Task to complete:
Copy out the data below from the line containing "This is the" to the line containing "### Description", both lines included, with all images left out.

Stored data:
================================

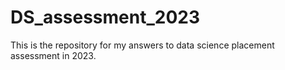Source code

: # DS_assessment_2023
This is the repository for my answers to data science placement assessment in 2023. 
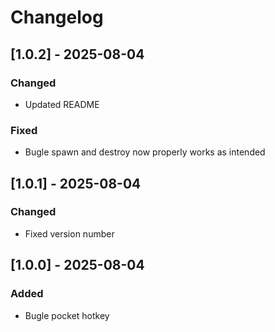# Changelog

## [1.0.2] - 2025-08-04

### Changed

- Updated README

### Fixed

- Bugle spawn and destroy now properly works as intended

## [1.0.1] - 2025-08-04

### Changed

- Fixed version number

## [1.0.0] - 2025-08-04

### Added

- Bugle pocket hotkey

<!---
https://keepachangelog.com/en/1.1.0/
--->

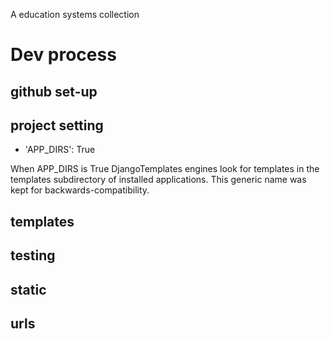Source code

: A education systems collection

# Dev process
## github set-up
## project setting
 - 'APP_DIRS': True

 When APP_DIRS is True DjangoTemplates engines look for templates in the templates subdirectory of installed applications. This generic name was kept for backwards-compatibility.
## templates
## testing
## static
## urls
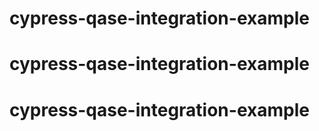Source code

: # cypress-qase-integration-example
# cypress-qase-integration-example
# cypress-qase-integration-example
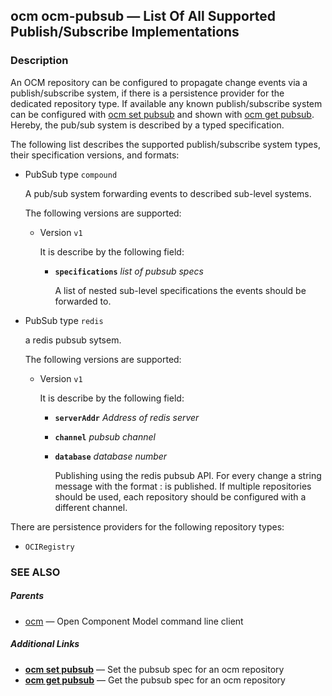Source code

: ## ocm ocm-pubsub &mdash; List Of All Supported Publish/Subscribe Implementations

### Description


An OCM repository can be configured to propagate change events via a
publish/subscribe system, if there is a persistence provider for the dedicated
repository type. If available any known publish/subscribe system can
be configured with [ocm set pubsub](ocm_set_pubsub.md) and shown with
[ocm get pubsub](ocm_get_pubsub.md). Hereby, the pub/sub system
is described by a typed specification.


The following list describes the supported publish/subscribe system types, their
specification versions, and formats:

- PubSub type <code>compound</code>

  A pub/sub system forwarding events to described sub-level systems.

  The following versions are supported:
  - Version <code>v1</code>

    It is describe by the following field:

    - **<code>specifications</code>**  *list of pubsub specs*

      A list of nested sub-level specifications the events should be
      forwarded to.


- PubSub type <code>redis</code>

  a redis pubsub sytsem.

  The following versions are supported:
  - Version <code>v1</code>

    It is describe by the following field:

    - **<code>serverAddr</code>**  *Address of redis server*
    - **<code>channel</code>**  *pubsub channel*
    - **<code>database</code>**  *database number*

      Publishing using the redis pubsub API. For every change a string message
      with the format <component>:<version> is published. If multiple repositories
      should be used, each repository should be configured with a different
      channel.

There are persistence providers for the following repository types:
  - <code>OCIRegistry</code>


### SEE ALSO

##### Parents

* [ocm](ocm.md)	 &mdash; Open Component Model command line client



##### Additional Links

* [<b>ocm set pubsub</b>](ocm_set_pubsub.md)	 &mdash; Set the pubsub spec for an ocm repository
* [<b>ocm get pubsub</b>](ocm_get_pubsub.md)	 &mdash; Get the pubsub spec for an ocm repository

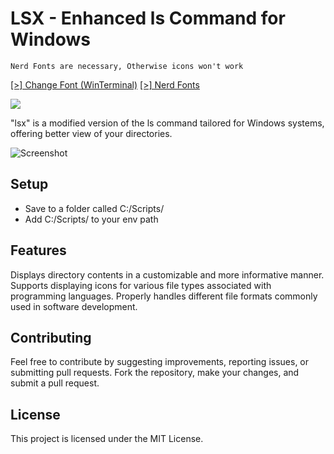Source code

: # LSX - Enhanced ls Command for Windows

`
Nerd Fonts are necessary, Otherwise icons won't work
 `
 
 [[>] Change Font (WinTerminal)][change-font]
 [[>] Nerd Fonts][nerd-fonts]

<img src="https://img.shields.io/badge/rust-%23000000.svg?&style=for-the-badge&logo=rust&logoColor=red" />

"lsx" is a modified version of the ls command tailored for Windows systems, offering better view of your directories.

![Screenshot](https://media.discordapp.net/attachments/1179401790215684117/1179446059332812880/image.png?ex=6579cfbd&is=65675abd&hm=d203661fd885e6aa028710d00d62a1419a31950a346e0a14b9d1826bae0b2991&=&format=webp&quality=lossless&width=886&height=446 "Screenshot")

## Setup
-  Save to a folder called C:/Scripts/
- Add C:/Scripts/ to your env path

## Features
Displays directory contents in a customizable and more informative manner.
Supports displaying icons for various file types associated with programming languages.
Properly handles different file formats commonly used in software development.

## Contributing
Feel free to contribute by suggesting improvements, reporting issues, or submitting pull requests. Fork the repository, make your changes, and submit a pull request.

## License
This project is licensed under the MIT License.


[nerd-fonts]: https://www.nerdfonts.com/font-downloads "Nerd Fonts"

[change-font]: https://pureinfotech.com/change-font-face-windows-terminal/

================================

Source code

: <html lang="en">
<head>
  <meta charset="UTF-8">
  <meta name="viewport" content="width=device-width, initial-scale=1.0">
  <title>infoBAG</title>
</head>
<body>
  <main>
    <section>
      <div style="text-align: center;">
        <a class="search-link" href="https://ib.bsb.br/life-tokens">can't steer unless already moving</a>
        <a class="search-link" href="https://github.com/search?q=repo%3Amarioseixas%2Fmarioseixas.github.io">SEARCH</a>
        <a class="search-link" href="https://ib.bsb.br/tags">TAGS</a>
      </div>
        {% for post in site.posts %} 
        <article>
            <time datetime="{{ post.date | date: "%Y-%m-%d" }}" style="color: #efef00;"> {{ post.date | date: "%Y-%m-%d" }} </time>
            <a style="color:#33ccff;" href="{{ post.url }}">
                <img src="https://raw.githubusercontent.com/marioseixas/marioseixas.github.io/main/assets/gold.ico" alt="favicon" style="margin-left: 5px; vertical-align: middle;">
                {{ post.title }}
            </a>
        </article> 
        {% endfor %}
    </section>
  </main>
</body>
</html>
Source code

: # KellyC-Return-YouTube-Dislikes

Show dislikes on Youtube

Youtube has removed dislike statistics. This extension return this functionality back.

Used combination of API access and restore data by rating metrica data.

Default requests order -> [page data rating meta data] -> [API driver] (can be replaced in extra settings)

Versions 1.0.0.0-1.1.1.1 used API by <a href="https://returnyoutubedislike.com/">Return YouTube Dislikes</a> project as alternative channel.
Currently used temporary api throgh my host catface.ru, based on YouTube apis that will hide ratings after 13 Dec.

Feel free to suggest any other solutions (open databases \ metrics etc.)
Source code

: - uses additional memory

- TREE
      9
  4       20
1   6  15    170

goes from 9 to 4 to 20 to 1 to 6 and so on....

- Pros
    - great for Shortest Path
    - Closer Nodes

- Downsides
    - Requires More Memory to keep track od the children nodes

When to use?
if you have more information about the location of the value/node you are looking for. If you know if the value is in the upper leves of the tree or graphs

================================

Exercise solution:
This is the repository for my answers to data science placement assessment in 2023. 
# Changelog

## [1.0.2] - 2025-08-04

### Changed

- Updated README

### Fixed

- Bugle spawn and destroy now properly works as intended

## [1.0.1] - 2025-08-04

### Changed

- Fixed version number

## [1.0.0] - 2025-08-04

### Added

- Bugle pocket hotkey

<!---
https://keepachangelog.com/en/1.1.0/
--->

Source code

: A education systems collection

# Dev process
## github set-up
## project setting
 - 'APP_DIRS': True

 When APP_DIRS is True DjangoTemplates engines look for templates in the templates subdirectory of installed applications. This generic name was kept for backwards-compatibility.
## templates
## testing
## static
## urls
Source code

: # cypress-qase-integration-example
# cypress-qase-integration-example
# cypress-qase-integration-example
Source code

: ## ocm ocm-pubsub &mdash; List Of All Supported Publish/Subscribe Implementations

### Description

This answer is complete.